Task —
Only the lines of the data holding the string "inquiry" need to be returned.

++++ Data supplied ++++

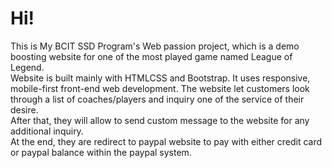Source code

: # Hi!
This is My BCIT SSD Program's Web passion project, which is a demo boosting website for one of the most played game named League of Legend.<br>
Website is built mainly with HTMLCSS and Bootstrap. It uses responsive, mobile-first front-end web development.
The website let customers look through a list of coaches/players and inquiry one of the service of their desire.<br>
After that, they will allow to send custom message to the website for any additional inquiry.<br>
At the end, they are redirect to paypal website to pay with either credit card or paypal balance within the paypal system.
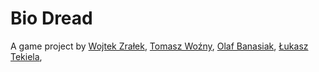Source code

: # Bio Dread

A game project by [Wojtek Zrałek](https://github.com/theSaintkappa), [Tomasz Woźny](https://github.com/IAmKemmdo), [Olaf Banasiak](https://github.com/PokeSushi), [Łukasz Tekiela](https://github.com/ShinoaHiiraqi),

++++
++++ Data supplied ++++

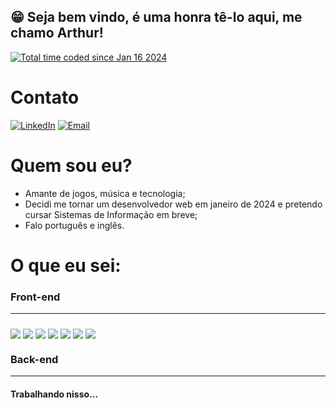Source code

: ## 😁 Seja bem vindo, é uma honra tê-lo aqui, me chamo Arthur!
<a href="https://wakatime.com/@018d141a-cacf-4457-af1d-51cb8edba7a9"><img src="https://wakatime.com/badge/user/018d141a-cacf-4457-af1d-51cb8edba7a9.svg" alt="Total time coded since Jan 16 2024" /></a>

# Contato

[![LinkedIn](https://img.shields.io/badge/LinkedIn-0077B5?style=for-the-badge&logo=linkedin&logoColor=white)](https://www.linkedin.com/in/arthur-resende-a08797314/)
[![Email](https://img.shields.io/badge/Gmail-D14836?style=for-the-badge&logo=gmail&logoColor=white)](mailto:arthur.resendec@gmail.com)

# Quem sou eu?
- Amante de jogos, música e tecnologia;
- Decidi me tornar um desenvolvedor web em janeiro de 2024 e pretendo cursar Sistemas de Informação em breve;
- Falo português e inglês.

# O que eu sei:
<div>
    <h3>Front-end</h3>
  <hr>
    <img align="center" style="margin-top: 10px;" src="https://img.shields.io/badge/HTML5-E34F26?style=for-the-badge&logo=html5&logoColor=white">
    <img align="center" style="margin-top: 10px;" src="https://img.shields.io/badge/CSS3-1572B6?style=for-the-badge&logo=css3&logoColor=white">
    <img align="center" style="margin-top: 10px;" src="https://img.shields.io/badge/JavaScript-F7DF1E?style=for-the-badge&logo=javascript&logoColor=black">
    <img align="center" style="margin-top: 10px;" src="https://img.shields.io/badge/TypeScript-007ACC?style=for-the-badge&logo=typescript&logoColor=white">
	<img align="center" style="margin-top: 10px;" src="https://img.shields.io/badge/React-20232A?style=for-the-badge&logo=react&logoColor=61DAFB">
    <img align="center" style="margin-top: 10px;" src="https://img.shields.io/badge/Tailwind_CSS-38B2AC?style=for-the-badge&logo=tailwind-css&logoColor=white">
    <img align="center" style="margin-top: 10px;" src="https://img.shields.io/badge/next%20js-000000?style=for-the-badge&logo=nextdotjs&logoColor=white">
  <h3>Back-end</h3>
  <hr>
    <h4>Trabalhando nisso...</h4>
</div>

++++

Answer to this exercise —
The website let customers look through a list of coaches/players and inquiry one of the service of their desire.<br>
After that, they will allow to send custom message to the website for any additional inquiry.<br>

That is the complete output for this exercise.